Все тревожно переглянулись.

— Вы бы проводили даму-то, — предложил Гость.

Костик поднялся:

— Конечно, нет вопроса, ведь уже ночь. Я и так собирался.

Поднялись и Мефистофель с женой.

— Ну и к лучшему, — сказала Людочка, закрыв за ними дверь. — Знаете, даже вылечившемуся алкоголику начинать пить — это очень рискованно. Легко можно сорваться. Правильно тут сказали — надо удерживать.

— Выходите за него замуж, — вдруг предложила Марина Павловна и сама обрадовалась своей идее: будет у Людочки свой муж, меньше будет интересоваться чужим…

— Да, а тринадцать лет разницы?

— Ерунда, — благостно откликнулась Марина Павловна. — Тату отселите в его квартиру, он переедет сюда. Пасьянс разложится. Или просто — скажите племяннице, чтобы она поискала себе другое жилье. Что вы выходите замуж. А если вы так за него и не выйдете, то не обязаны перед ней отчитываться. Я уже продумала за вас все.

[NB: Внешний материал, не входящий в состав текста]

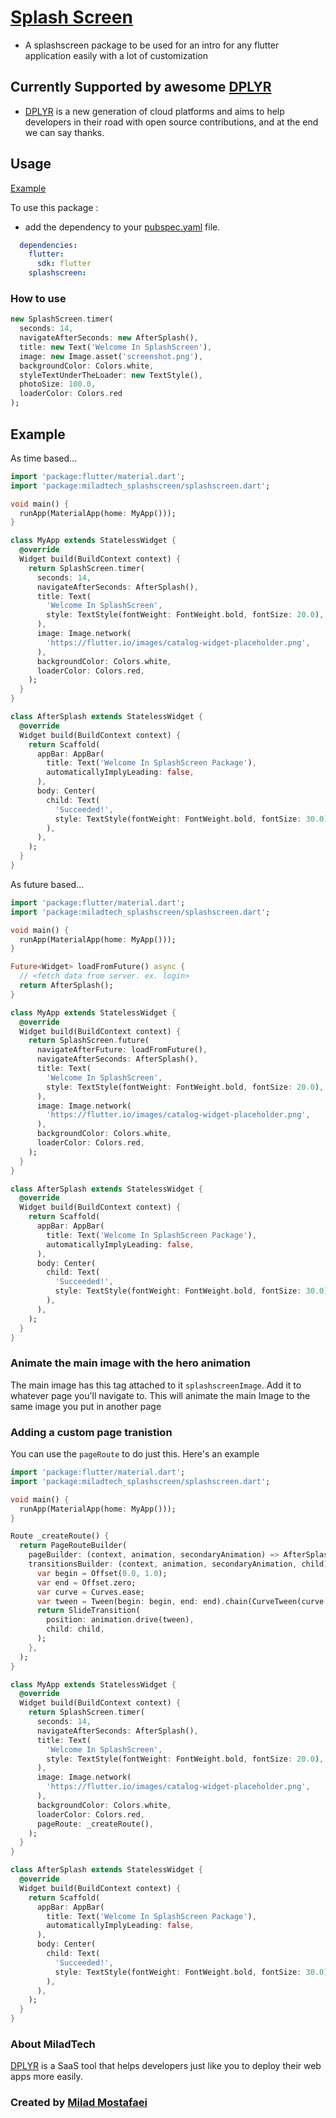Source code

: # [Splash Screen](https://pub.dev/packages/miladtech_splashscreen)

* A splashscreen package to be used for an intro for any flutter application easily with a lot of customization

## Currently Supported by awesome [DPLYR](https://milad-tech.com)


* [DPLYR](https://dplyr.dev) is a new generation of cloud platforms and aims to help developers in their road with open source contributions, and at the end we can say thanks.


## Usage

[Example](https://github.com/mrmostafaei/SplashScreenFlutterPackage/blob/master/example/example.dart)

To use this package :

* add the dependency to your [pubspec.yaml](https://github.com/mrmostafaei/SplashScreenFlutterPackage/blob/master/pubspec.yaml) file.

```yaml
  dependencies:
    flutter:
      sdk: flutter
    splashscreen:
```

### How to use

``` dart
new SplashScreen.timer(
  seconds: 14,
  navigateAfterSeconds: new AfterSplash(),
  title: new Text('Welcome In SplashScreen'),
  image: new Image.asset('screenshot.png'),
  backgroundColor: Colors.white,
  styleTextUnderTheLoader: new TextStyle(),
  photoSize: 100.0,
  loaderColor: Colors.red
);
```

## Example

As time based...

``` dart
import 'package:flutter/material.dart';
import 'package:miladtech_splashscreen/splashscreen.dart';

void main() {
  runApp(MaterialApp(home: MyApp()));
}

class MyApp extends StatelessWidget {
  @override
  Widget build(BuildContext context) {
    return SplashScreen.timer(
      seconds: 14,
      navigateAfterSeconds: AfterSplash(),
      title: Text(
        'Welcome In SplashScreen',
        style: TextStyle(fontWeight: FontWeight.bold, fontSize: 20.0),
      ),
      image: Image.network(
        'https://flutter.io/images/catalog-widget-placeholder.png',
      ),
      backgroundColor: Colors.white,
      loaderColor: Colors.red,
    );
  }
}

class AfterSplash extends StatelessWidget {
  @override
  Widget build(BuildContext context) {
    return Scaffold(
      appBar: AppBar(
        title: Text('Welcome In SplashScreen Package'),
        automaticallyImplyLeading: false,
      ),
      body: Center(
        child: Text(
          'Succeeded!',
          style: TextStyle(fontWeight: FontWeight.bold, fontSize: 30.0),
        ),
      ),
    );
  }
}
```

As future based...

``` dart
import 'package:flutter/material.dart';
import 'package:miladtech_splashscreen/splashscreen.dart';

void main() {
  runApp(MaterialApp(home: MyApp()));
}

Future<Widget> loadFromFuture() async {
  // <fetch data from server. ex. login>
  return AfterSplash();
}

class MyApp extends StatelessWidget {
  @override
  Widget build(BuildContext context) {
    return SplashScreen.future(
      navigateAfterFuture: loadFromFuture(),
      navigateAfterSeconds: AfterSplash(),
      title: Text(
        'Welcome In SplashScreen',
        style: TextStyle(fontWeight: FontWeight.bold, fontSize: 20.0),
      ),
      image: Image.network(
        'https://flutter.io/images/catalog-widget-placeholder.png',
      ),
      backgroundColor: Colors.white,
      loaderColor: Colors.red,
    );
  }
}

class AfterSplash extends StatelessWidget {
  @override
  Widget build(BuildContext context) {
    return Scaffold(
      appBar: AppBar(
        title: Text('Welcome In SplashScreen Package'),
        automaticallyImplyLeading: false,
      ),
      body: Center(
        child: Text(
          'Succeeded!',
          style: TextStyle(fontWeight: FontWeight.bold, fontSize: 30.0),
        ),
      ),
    );
  }
}
```

### Animate the main image with the hero animation

The main image has this tag attached to it `splashscreenImage`. Add it to whatever page you'll navigate to. This will animate the main Image to the same image you put in another page

### Adding a custom page tranistion

You can use the `pageRoute` to do just this. Here's an example

```dart
import 'package:flutter/material.dart';
import 'package:miladtech_splashscreen/splashscreen.dart';

void main() {
  runApp(MaterialApp(home: MyApp()));
}

Route _createRoute() {
  return PageRouteBuilder(
    pageBuilder: (context, animation, secondaryAnimation) => AfterSplash(),
    transitionsBuilder: (context, animation, secondaryAnimation, child) {
      var begin = Offset(0.0, 1.0);
      var end = Offset.zero;
      var curve = Curves.ease;
      var tween = Tween(begin: begin, end: end).chain(CurveTween(curve: curve));
      return SlideTransition(
        position: animation.drive(tween),
        child: child,
      );
    },
  );
}

class MyApp extends StatelessWidget {
  @override
  Widget build(BuildContext context) {
    return SplashScreen.timer(
      seconds: 14,
      navigateAfterSeconds: AfterSplash(),
      title: Text(
        'Welcome In SplashScreen',
        style: TextStyle(fontWeight: FontWeight.bold, fontSize: 20.0),
      ),
      image: Image.network(
        'https://flutter.io/images/catalog-widget-placeholder.png',
      ),
      backgroundColor: Colors.white,
      loaderColor: Colors.red,
      pageRoute: _createRoute(),
    );
  }
}

class AfterSplash extends StatelessWidget {
  @override
  Widget build(BuildContext context) {
    return Scaffold(
      appBar: AppBar(
        title: Text('Welcome In SplashScreen Package'),
        automaticallyImplyLeading: false,
      ),
      body: Center(
        child: Text(
          'Succeeded!',
          style: TextStyle(fontWeight: FontWeight.bold, fontSize: 30.0),
        ),
      ),
    );
  }
}
```
### About MiladTech

[DPLYR](https://milad-tech.com) is a SaaS tool that helps developers just like you to deploy their web apps more easily.

### Created by [Milad Mostafaei](https://github.com/mrmostafaei)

С тем Марина Павловна и отправилась домой. Легла в постель, почитала журнал, выключила свет, но — не спалось. Что-то не то совершалось вокруг. Но что именно? Нет, Буся конечно же ее звал с собой. Но как, как он звал? Не очень-то, прямо говоря, настойчиво. Даже, можно сказать, уклончиво, сослагательно:

— Ты не хотела бы поехать на рыбалку?

Разумеется, на этот вопрос у нее один ответ:

— Нет, не хотела бы.

А ведь он мог сказать вот так, со властью, как муж:

— Мариша, мы едем с тобой отдохнуть на лоно природы, там речка, там цветы, лес, лужок, солнце, свежий воздух, красота, бабочки, стрекозы, птицы поют, рыба плещется… Тебе надо отключиться, ты так устала, и мне так хочется побыть там с тобой. А потом вернемся и отправимся по путевке в Турцию.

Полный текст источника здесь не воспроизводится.